I've been working on this article for my new blog site. It’s supposed to come out on my birthday. The thing is, I couldn’t finish it. Probably because I’m trying too much, thinking I’d gain people’s attention by writing impressively. But long ago I’ve been taught that writing is a way to communicate; an opportunity to express one’s self and not to impress others.
So here I am now being true to myself. Scribbling the letters with all faithfulness to what I really feel and to what I truly want to say. It’s just simple. In my twenty-four years of existence, I can say that I have matured. And I’m continuously working to be a better person.

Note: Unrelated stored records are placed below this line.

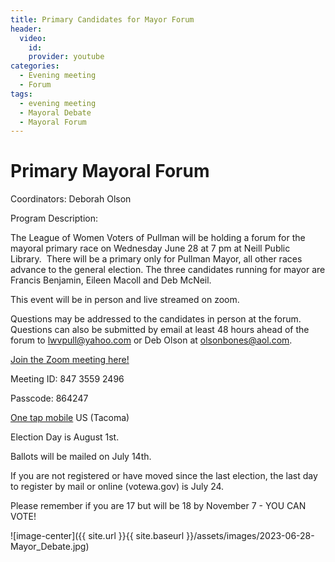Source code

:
 ```yaml
---
title: Primary Candidates for Mayor Forum
header:
  video:
    id: 
    provider: youtube
categories:
  - Evening meeting
  - Forum
tags:
  - evening meeting
  - Mayoral Debate
  - Mayoral Forum
---
```


#  Primary Mayoral Forum

Coordinators: Deborah Olson

Program Description:  

The League of Women Voters of Pullman will be holding a forum for the mayoral primary race on Wednesday June 28 at 7 pm at Neill Public Library.  There will be a primary only for Pullman Mayor, all other races advance to the general election. The three candidates running for mayor are Francis Benjamin, Eileen Macoll and Deb McNeil.

This event will be in person and live streamed on zoom.
 
 
Questions may be addressed to the candidates in person at the forum. Questions can also be submitted by email at least 48 hours ahead of the forum to [lwvpull@yahoo.com](mailto:lwvpull@yahoo.com) or Deb Olson at [olsonbones@aol.com](mailto:olsonbones@aol.com).


[Join the Zoom meeting here!](https://us02web.zoom.us/j/84735592496?pwd=M3hiaTZMaFh1U0dPem1FbzNYWm5Udz09)

Meeting ID: 847 3559 2496

Passcode: 864247

[One tap mobile](tel:+12532158782) US (Tacoma)


Election Day is August 1st.

Ballots will be mailed on July 14th.

If you are not registered or have moved since the last election, the last day to register by mail or online (votewa.gov) is July 24.

Please remember if you are 17 but will be 18 by November 7 - YOU CAN VOTE!


![image-center]({{ site.url }}{{ site.baseurl }}/assets/images/2023-06-28-Mayor_Debate.jpg)
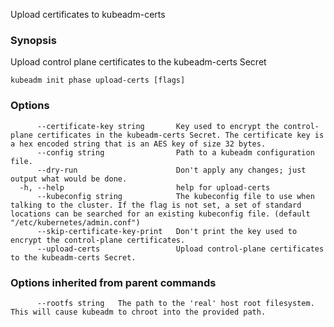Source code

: 
Upload certificates to kubeadm-certs

### Synopsis

Upload control plane certificates to the kubeadm-certs Secret

```
kubeadm init phase upload-certs [flags]
```

### Options

```
      --certificate-key string       Key used to encrypt the control-plane certificates in the kubeadm-certs Secret. The certificate key is a hex encoded string that is an AES key of size 32 bytes.
      --config string                Path to a kubeadm configuration file.
      --dry-run                      Don't apply any changes; just output what would be done.
  -h, --help                         help for upload-certs
      --kubeconfig string            The kubeconfig file to use when talking to the cluster. If the flag is not set, a set of standard locations can be searched for an existing kubeconfig file. (default "/etc/kubernetes/admin.conf")
      --skip-certificate-key-print   Don't print the key used to encrypt the control-plane certificates.
      --upload-certs                 Upload control-plane certificates to the kubeadm-certs Secret.
```

### Options inherited from parent commands

```
      --rootfs string   The path to the 'real' host root filesystem. This will cause kubeadm to chroot into the provided path.
```
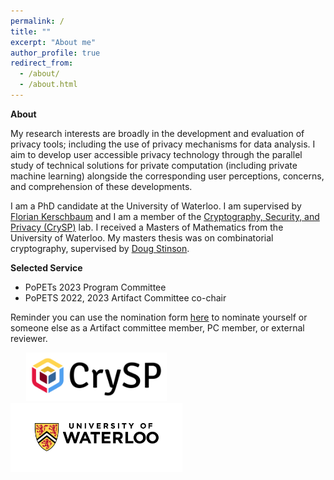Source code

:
 ```yaml
---
permalink: /
title: ""
excerpt: "About me"
author_profile: true
redirect_from: 
  - /about/
  - /about.html
---
```


<b>About</b>

My research interests are broadly in the development and evaluation of privacy tools; including the use of privacy mechanisms for data analysis. I aim to develop user accessible privacy technology through the parallel study of technical solutions for private computation (including private machine learning) alongside the corresponding user perceptions, concerns, and comprehension of these developments. 

I am a PhD candidate at the University of Waterloo. I am supervised by [Florian Kerschbaum](https://cs.uwaterloo.ca/~fkerschb/) and I am a member of the  [Cryptography, Security, and Privacy (CrySP)](https://crysp.uwaterloo.ca/) lab.
I received a Masters of Mathematics from the University of Waterloo. My masters thesis was on combinatorial cryptography, supervised by [Doug Stinson](https://cs.uwaterloo.ca/~dstinson/).


<b>Selected Service</b>
<ul>
  <li>  PoPETs 2023 Program Committee</li>
  <li> PoPETS 2022, 2023 Artifact Committee co-chair</li>
</ul> 

Reminder you can use the nomination form [here](https://docs.google.com/forms/d/e/1FAIpQLScxkw61ltTcpAwkVN5TSNRID-01-MNVyuW1b4FwP0rVufNdZQ/viewform) to nominate yourself or someone else as a Artifact committee member, PC member, or external reviewer. 


<img src="/files/crysp-logo-word-clearbg-blackfg.png" alt="CrySP Logo" width="225" hspace="25"> 
 
<img src="/files/UniversityOfWaterloo_logo_horiz_rgb.png" alt="Waterloo Logo" width="275">
 

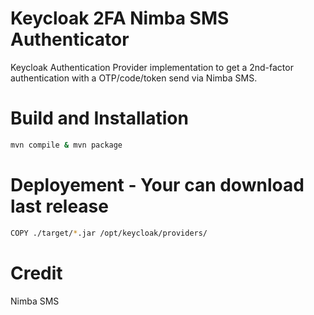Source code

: # Keycloak 2FA Nimba SMS Authenticator

Keycloak Authentication Provider implementation to get a 2nd-factor authentication with a OTP/code/token send via Nimba SMS.

# Build and Installation

```sh
mvn compile & mvn package
```

# Deployement - Your can download last release

```sh
COPY ./target/*.jar /opt/keycloak/providers/
```

# Credit
Nimba SMS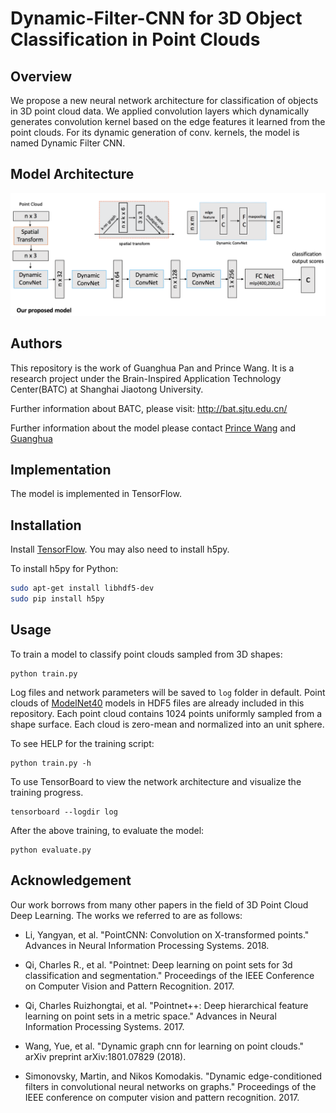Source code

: # Dynamic-Filter-CNN for 3D Object Classification in Point Clouds

## Overview

We propose a new neural network architecture for classification of objects in 3D point cloud data. We applied convolution layers which dynamically generates convolution kernel based on the edge features it learned from the point clouds. For its dynamic generation of conv. kernels, the model is named Dynamic Filter CNN.


## Model Architecture

<img src='./image/architecture.png'>

## Authors

This repository is the work of Guanghua Pan and Prince Wang. It is a research project under the Brain-Inspired Application Technology Center(BATC) at Shanghai Jiaotong University.

Further information about BATC, please visit: http://bat.sjtu.edu.cn/

Further information about the model please contact [Prince Wang](https://www.linkedin.com/in/prince-wang-19511717a/) and [Guanghua](https://github.com/SteveJokes/)

## Implementation

The model is implemented in TensorFlow. 

## Installation

Install <a href="https://www.tensorflow.org/get_started/os_setup" target="_blank">TensorFlow</a>. You may also need to install h5py.

To install h5py for Python:
```bash
sudo apt-get install libhdf5-dev
sudo pip install h5py
```

## Usage
To train a model to classify point clouds sampled from 3D shapes:

    python train.py

Log files and network parameters will be saved to `log` folder in default. Point clouds of <a href="http://modelnet.cs.princeton.edu/" target="_blank">ModelNet40</a> models in HDF5 files are already included in this repository. Each point cloud contains 1024 points uniformly sampled from a shape surface. Each cloud is zero-mean and normalized into an unit sphere. 

To see HELP for the training script:

    python train.py -h

To use TensorBoard to view the network architecture and visualize the training progress.

    tensorboard --logdir log

After the above training, to evaluate the model:

    python evaluate.py

## Acknowledgement

Our work borrows from many other papers in the field of 3D Point Cloud Deep Learning. The works we referred to are as follows:


* Li, Yangyan, et al. "PointCNN: Convolution on X-transformed points." Advances in Neural 	Information Processing Systems. 2018.

* Qi, Charles R., et al. "Pointnet: Deep learning on point sets for 3d classification and 	segmentation." Proceedings of the IEEE Conference on Computer Vision and Pattern 	Recognition. 2017.

* Qi, Charles Ruizhongtai, et al. "Pointnet++: Deep hierarchical feature learning on point sets 	in a metric space." Advances in Neural Information Processing Systems. 2017.

* Wang, Yue, et al. "Dynamic graph cnn for learning on point clouds." arXiv preprint 	arXiv:1801.07829 (2018).

* Simonovsky, Martin, and Nikos Komodakis. "Dynamic edge-conditioned filters in 	convolutional neural networks on graphs." Proceedings of the IEEE conference on 	computer vision and pattern recognition. 2017.


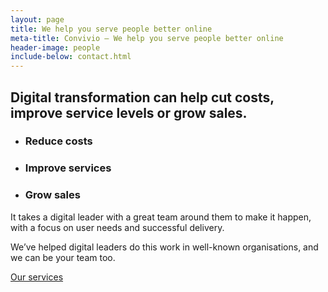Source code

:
```yaml
---
layout: page
title: We help you serve people better online
meta-title: Convivio — We help you serve people better online
header-image: people
include-below: contact.html
---
```



<h2 class="sub-heading sub-heading--centered">Digital transformation can help cut costs, improve service levels or grow sales.</h2>

<ul class="icon-list">
  <li class="icon-list__icon icon-list__icon--calculate">
    <h3 class="icon-list__title">Reduce costs</h3>
    <!-- <p class="icon-list__copy">Enable your users and staff to self-serve with simpler processes, bringing huge efficiency gains.</p> -->
  </li>
  <li class="icon-list__icon icon-list__icon--rosette">
    <h3 class="icon-list__title">Improve services</h3>
    <!-- <p class="icon-list__copy">Help your users and staff get things done quickly and easily by focusing on their needs.</p> -->
  </li>
  <li class="icon-list__icon icon-list__icon--chart">
    <h3 class="icon-list__title">Grow sales</h3>
    <!-- <p class="icon-list__copy">Create new revenues streams through modern digital services, or develop your existing services.</p> -->
  </li>
</ul>

<p class="intro-copy">It takes a digital leader with a great team around them to make it happen, with a focus on user needs and successful delivery.</p>

<div class="cta-combo">
  <p class="cta-combo__copy">We’ve helped digital leaders do this work in well-known organisations, and we can be your team too.</p>

  <div class="cta-combo__button">
    <a class="button button--primary button--cta" href="/services">Our services</a>
  </div>
</div>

My life experiences may not be as complicated or as challenging as those of other people. But just like anybody else, I had my ups and downs, sweet and bitter moments, laughter and tears, peace and anxiety. I’ve been insecure of other people’s talents. Uncertainties have scared the hell out of me. And, lately, I’ve been so awfully anxious about a lot of stuff going on around me. Likewise, I've fallen a hundred times and hurt many people. I lied. I cheated. I refused to help. I cursed. I judged. I took advantage. I cried. But life goes on.
I’ve had some regrets, yes. Yet I know I cannot live a life full of guilt. Moving on is the only way. Part of it is to accept who I am, what I can and cannot do, embrace my gifts and be thankful for all the blessings I receive. Actually, if I take a careful account of my fortune, I could brag on my most valuable treasures: I have a stable job that lets me do things I like, a healthy and loving family, few but true friends who never fall short in fulfilling their duties as my ate’s and kuya’s (that is because they are more mature than me), an affectionate dog who makes me smile every single day, a vigorous and fit body that can finish a 10-kilometer run *ehem*, and so on.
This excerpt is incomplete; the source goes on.